Search code examples
sqlsql-server-2008selectsubquerylinked-server

Query not listing duplicate records in sql?


I am using below query to find duplicate records

SELECT F.ID,f.CIVILID
FROM DBO.EMPUDF AS F
WHERE f.civilid IN (SELECT CIVILID
                    FROM dBO.EMPUDF
                    GROUP BY CIVILID
                    HAVING COUNT (CIVILID) > 1) 

The subquery returns 218 records which are duplicate records, but when I try to execute the query to return name and id it returns more than 10k records with many null id columns.


Solution

  • Well, you are dealing with duplicates, so there are a lot of them.

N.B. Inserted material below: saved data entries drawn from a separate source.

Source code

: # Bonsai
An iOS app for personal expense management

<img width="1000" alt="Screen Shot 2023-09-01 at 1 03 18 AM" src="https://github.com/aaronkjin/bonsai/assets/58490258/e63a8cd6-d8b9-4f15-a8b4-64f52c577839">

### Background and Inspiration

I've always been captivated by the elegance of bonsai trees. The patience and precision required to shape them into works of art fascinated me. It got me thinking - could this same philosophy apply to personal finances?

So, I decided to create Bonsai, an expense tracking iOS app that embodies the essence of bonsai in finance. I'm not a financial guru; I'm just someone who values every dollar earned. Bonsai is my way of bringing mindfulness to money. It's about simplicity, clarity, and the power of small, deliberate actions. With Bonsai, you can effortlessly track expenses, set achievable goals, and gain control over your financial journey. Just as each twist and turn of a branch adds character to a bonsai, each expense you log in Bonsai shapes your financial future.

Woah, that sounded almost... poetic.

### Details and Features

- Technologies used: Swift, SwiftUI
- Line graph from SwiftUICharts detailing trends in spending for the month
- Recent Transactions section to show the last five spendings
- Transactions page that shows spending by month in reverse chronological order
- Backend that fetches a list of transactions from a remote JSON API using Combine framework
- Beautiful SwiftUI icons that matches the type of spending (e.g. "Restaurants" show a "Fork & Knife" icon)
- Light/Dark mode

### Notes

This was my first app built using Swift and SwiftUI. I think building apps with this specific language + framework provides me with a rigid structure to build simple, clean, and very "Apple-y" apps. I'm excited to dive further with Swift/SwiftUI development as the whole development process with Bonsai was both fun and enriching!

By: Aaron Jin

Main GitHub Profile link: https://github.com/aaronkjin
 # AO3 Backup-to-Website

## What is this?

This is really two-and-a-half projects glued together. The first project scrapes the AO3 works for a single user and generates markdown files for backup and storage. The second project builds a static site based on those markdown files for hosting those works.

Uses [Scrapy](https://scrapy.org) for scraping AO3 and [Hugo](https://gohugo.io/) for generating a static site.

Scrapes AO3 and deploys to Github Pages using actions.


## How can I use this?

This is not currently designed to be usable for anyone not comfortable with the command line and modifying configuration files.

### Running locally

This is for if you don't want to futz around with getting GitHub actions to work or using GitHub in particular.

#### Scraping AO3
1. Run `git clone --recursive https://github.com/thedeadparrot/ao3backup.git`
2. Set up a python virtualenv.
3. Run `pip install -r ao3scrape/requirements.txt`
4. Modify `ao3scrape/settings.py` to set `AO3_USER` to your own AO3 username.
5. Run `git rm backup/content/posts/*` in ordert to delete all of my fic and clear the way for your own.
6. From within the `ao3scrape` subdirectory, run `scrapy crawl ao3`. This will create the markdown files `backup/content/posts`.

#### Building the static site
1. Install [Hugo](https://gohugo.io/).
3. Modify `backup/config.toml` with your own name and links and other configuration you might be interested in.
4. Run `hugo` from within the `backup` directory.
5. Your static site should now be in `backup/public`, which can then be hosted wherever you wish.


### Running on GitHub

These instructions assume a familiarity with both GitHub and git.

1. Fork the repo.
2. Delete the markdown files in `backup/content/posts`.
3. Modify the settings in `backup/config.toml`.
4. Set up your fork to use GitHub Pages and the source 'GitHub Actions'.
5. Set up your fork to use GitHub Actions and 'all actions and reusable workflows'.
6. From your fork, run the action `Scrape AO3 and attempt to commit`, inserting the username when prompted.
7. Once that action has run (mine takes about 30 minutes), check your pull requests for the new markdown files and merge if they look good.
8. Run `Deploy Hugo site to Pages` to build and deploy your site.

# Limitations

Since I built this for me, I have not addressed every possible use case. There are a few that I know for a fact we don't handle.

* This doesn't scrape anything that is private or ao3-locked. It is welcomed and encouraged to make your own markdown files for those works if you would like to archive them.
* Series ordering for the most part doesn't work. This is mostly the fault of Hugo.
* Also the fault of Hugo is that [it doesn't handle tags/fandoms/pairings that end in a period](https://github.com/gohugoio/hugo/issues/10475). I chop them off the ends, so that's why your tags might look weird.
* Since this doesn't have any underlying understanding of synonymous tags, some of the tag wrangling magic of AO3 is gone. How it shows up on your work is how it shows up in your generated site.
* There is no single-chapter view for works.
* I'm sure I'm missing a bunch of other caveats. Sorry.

    You can get an idea of how many are duplicated by doing a histogram of histograms:

    SELECT cnt, COUNT(*), MIN(CIVILID), MAX(CIVILID)
    FROM (SELECT CIVILID, COUNT(*) as cnt
          FROM  dBO.EMPUDF
          GROUP BY CIVILID
         ) c
    GROUP BY cnt
    ORDER BY cnt;
    

    Also, your original query is more simply written using window functions:

    SELECT e.*
    FROM (SELECT e.*, COUNT(*) OVER (PARTITION BY CIVILID) as cnt
          FROM  dBO.EMPUDF
         ) e
    WHERE cnt > 1;